- Assigned task: Each line from the top of the listing through the one holding "Fe-rich Si-bearing alloys" should be restated word for word, with nothing added and no pictures.

- Available records:
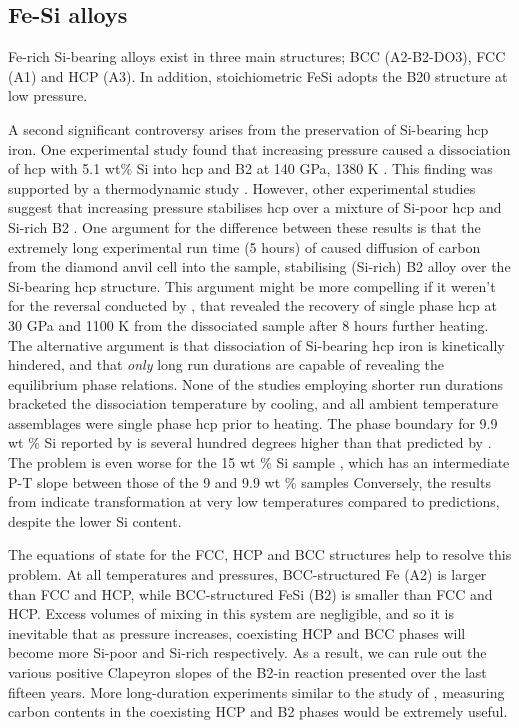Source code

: \documentclass[11pt,a4paper,english]{article}
\begin{document}
\subsection{Fe-Si alloys}

Fe-rich Si-bearing alloys exist in three main structures; BCC (A2-B2-DO3), FCC (A1) and HCP (A3). In addition, stoichiometric FeSi adopts the B20 structure at low pressure. 

A second significant controversy arises from the preservation of Si-bearing hcp iron. One experimental study found that increasing pressure caused a dissociation of hcp with 5.1 wt\% Si into hcp and B2 at 140 GPa, 1380 K \citep{Dubetal2003}. This finding was supported by a thermodynamic study \citep{BMS2009}. However, other experimental studies suggest that increasing pressure stabilises hcp over a mixture of Si-poor hcp and Si-rich B2 \citep{LHCDS2002, LSFCKP2009, KSHSO2009, TKHO2015, FCRMHDP2013}. One argument for the difference between these results is that the extremely long experimental run time (5 hours) of \cite{Dubetal2003} caused diffusion of carbon from the diamond anvil cell into the sample, stabilising (Si-rich) B2 alloy over the Si-bearing hcp structure. This argument might be more compelling if it weren't for the reversal conducted by \cite{Dubetal2003}, that revealed the recovery of single phase hcp at 30 GPa and 1100 K from the dissociated sample after 8 hours further heating. The alternative argument is that dissociation of Si-bearing hcp iron is kinetically hindered, and that \emph{only} long run durations are capable of revealing the equilibrium phase relations. None of the studies employing shorter run durations bracketed the dissociation temperature by cooling, and all ambient temperature assemblages were single phase hcp prior to heating. The phase boundary for 9.9 wt \% Si reported by \cite{KSHSO2009} is several hundred degrees higher than that predicted by \cite{FCRMHDP2013}. The problem is even worse for the 15 wt \% Si sample \citep{LSFCKP2009}, which has an intermediate P-T slope between those of the 9 and 9.9 wt \% samples \citep{TKHO2015, KSHSO2009} Conversely, the results from \cite{LHCDS2002} indicate transformation at very low temperatures compared to predictions, despite the lower Si content. 

The equations of state for the FCC, HCP and BCC structures help to resolve this problem. At all temperatures and pressures, BCC-structured Fe (A2) is larger than FCC and HCP, while BCC-structured FeSi (B2) is smaller than FCC and HCP. Excess volumes of mixing in this system are negligible, and so it is inevitable that as pressure increases, coexisting HCP and BCC phases will become more Si-poor and Si-rich respectively. As a result, we can rule out the various positive Clapeyron slopes of the B2-in reaction presented over the last fifteen years. More long-duration experiments similar to the study of \cite{Dubetal2003}, measuring carbon contents in the coexisting HCP and B2 phases would be extremely useful.
\end{document}
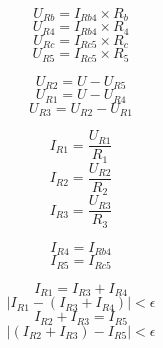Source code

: \documentclass{article}
\begin{document}
\sloppy
\[
    U_{Rb} = I_{Rb4} \times R_b
\]
\[
    U_{R4} = I_{Rb4} \times R_4
\]
\[
    U_{Rc} = I_{Rc5} \times R_c
\]
\[
    U_{R5} = I_{Rc5} \times R_5
\]

\[
    U_{R2} = U - U_{R5}
\]
\[
    U_{R1} = U - U_{R4}
\]
\[
    U_{R3} = U_{R2} - U_{R1}
\]

\[
    I_{R1} = \frac{U_{R1}}{R_1}
\]
\[
    I_{R2} = \frac{U_{R2}}{R_2}
\]
\[
    I_{R3} = \frac{U_{R3}}{R_3}
\]

\[
    I_{R4} = I_{Rb4}
\]
\[
    I_{R5} = I_{Rc5}
\]

\[
    I_{R1} = I_{R3} + I_{R4}
\]
\[
    \lvert I_{R1} - (I_{R3} + I_{R4}) \rvert < \epsilon
\]
\[
    I_{R2} + I_{R3} = I_{R5}
\]
\[
    \lvert (I_{R2} + I_{R3}) - I_{R5} \rvert < \epsilon
\]
\end{document}

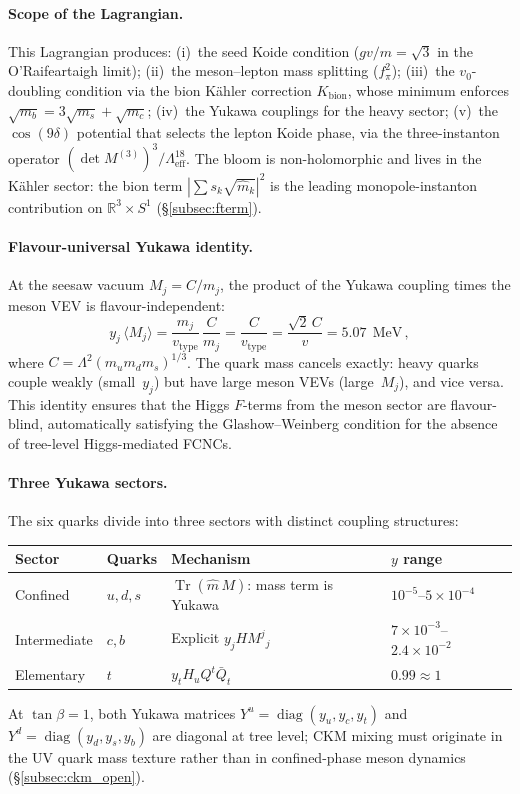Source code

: \documentclass[12pt,a4paper]{article}
\newcommand{\MeV}{\,\text{MeV}}
\newcommand{\fpi}{f_\pi}
\begin{document}
\paragraph{Scope of the Lagrangian.}
This Lagrangian produces: (i)~the seed Koide condition ($gv/m = \sqrt{3}$
in the O'Raifeartaigh limit); (ii)~the meson--lepton mass splitting
($\fpi^2$); (iii)~the $v_0$-doubling condition via the bion K\"ahler
correction $K_{\text{bion}}$, whose minimum enforces
$\sqrt{m_b} = 3\sqrt{m_s} + \sqrt{m_c}$; (iv)~the Yukawa couplings for
the heavy sector; (v)~the $\cos(9\delta)$ potential that selects
the lepton Koide phase, via the three-instanton operator
$(\det M^{(3)})^3/\Lambda_{\text{eff}}^{18}$. The bloom is
non-holomorphic and lives in the K\"ahler sector: the bion term
$|\sum s_k\sqrt{\hat m_k}|^2$ is the leading monopole-instanton
contribution on $\mathbb{R}^3 \times S^1$
(\S\ref{subsec:fterm}).

\paragraph{Flavour-universal Yukawa identity.}
At the seesaw vacuum $M_j = C/m_j$, the product of the Yukawa
coupling times the meson VEV is flavour-independent:
\[
  y_j\,\langle M_j\rangle
  = \frac{m_j}{v_{\text{type}}}\,\frac{C}{m_j}
  = \frac{C}{v_{\text{type}}}
  = \frac{\sqrt{2}\,C}{v}
  = 5.07\;\MeV\,,
\]
where $C = \Lambda^2(m_u m_d m_s)^{1/3}$.
The quark mass cancels exactly: heavy quarks couple weakly
(small~$y_j$) but have large meson VEVs (large~$M_j$), and
vice versa.
This identity ensures that the Higgs $F$-terms from the meson
sector are flavour-blind, automatically satisfying the
Glashow--Weinberg condition for the absence of tree-level
Higgs-mediated FCNCs.

\paragraph{Three Yukawa sectors.}
The six quarks divide into three sectors with distinct coupling
structures:
\begin{center}
\small
\begin{tabular}{llll}
\toprule
Sector & Quarks & Mechanism & $y$ range \\
\midrule
Confined & $u,d,s$ & $\operatorname{Tr}(\hat m\,M)$: mass
  term is Yukawa & $10^{-5}$--$5\times 10^{-4}$ \\
Intermediate & $c,b$ & Explicit $y_j H M^j{}_j$ & $7\times 10^{-3}$--$2.4\times 10^{-2}$ \\
Elementary & $t$ & $y_t H_u Q^t\bar Q_t$ & $0.99 \approx 1$ \\
\bottomrule
\end{tabular}
\end{center}
At $\tan\beta = 1$, both Yukawa matrices
$Y^u = \operatorname{diag}(y_u,y_c,y_t)$ and
$Y^d = \operatorname{diag}(y_d,y_s,y_b)$ are diagonal at
tree level; CKM mixing must originate in the UV quark mass
texture rather than in confined-phase meson dynamics
(\S\ref{subsec:ckm_open}).
\end{document}

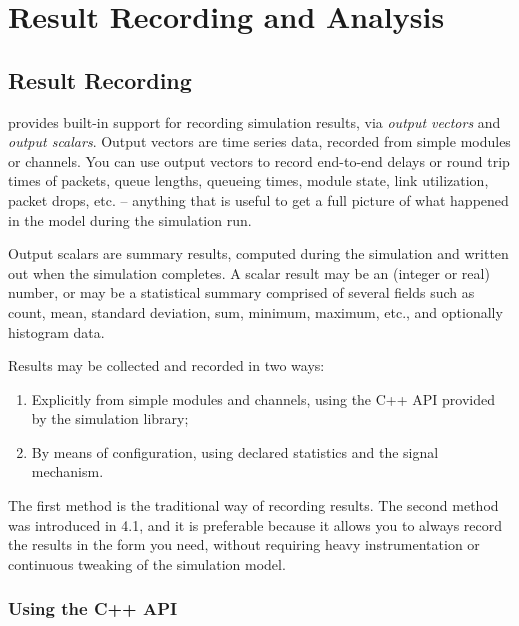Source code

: \chapter{Result Recording and Analysis}
\label{cha:analyzing-simulation-results}

\section{Result Recording}

{\opp} provides built-in support for recording simulation results, via
\textit{output vectors} and \textit{output scalars}. Output vectors are
time series data, recorded from simple modules or channels. You can use
output vectors to record end-to-end delays or round trip times of packets,
queue lengths, queueing times, module state, link utilization, packet
drops, etc. -- anything that is useful to get a full picture of what
happened in the model during the simulation run.

Output scalars are summary results, computed during the simulation and
written out when the simulation completes. A scalar result may be an
(integer or real) number, or may be a statistical summary comprised of
several fields such as count, mean, standard deviation, sum, minimum,
maximum, etc., and optionally histogram data.

Results may be collected and recorded in two ways:

\begin{enumerate}
  \item Explicitly from simple modules and channels, using the C++ API
    provided by the simulation library;
  \item By means of configuration, using declared statistics and the
    signal mechanism.
\end{enumerate}

The first method is the traditional way of recording results. The second method
was introduced in {\opp} 4.1, and it is preferable because it allows you
to always record the results in the form you need, without requiring heavy
instrumentation or continuous tweaking of the simulation model.

\subsection{Using the C++ API}

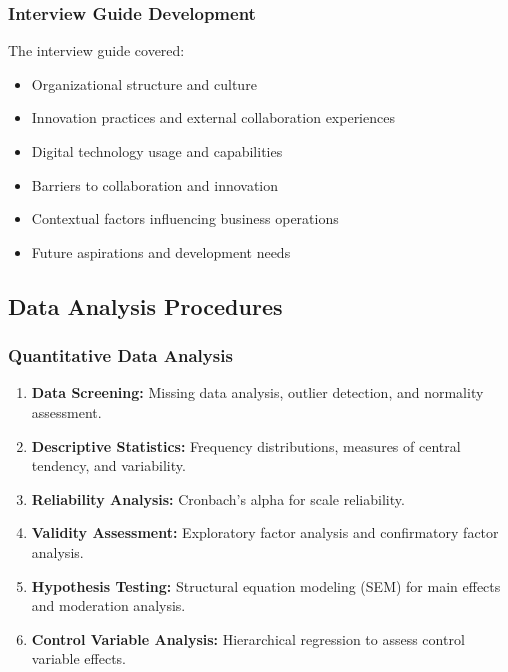 \subsubsection{Interview Guide Development}
The interview guide covered:
\begin{itemize}
    \item Organizational structure and culture
    \item Innovation practices and external collaboration experiences
    \item Digital technology usage and capabilities
    \item Barriers to collaboration and innovation
    \item Contextual factors influencing business operations
    \item Future aspirations and development needs
\end{itemize}

\subsection{Data Analysis Procedures}

\subsubsection{Quantitative Data Analysis}
\begin{enumerate}
    \item \textbf{Data Screening:} Missing data analysis, outlier detection, and normality assessment.
    \item \textbf{Descriptive Statistics:} Frequency distributions, measures of central tendency, and variability.
    \item \textbf{Reliability Analysis:} Cronbach's alpha for scale reliability.
    \item \textbf{Validity Assessment:} Exploratory factor analysis and confirmatory factor analysis.
    \item \textbf{Hypothesis Testing:} Structural equation modeling (SEM) for main effects and moderation analysis.
    \item \textbf{Control Variable Analysis:} Hierarchical regression to assess control variable effects.
\end{enumerate}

- Exercise solution:
Source code

: \documentclass[11pt,a4paper,english]{article}
\begin{document}
\subsection{Fe-Si alloys}

Fe-rich Si-bearing alloys exist in three main structures; BCC (A2-B2-DO3), FCC (A1) and HCP (A3). In addition, stoichiometric FeSi adopts the B20 structure at low pressure. 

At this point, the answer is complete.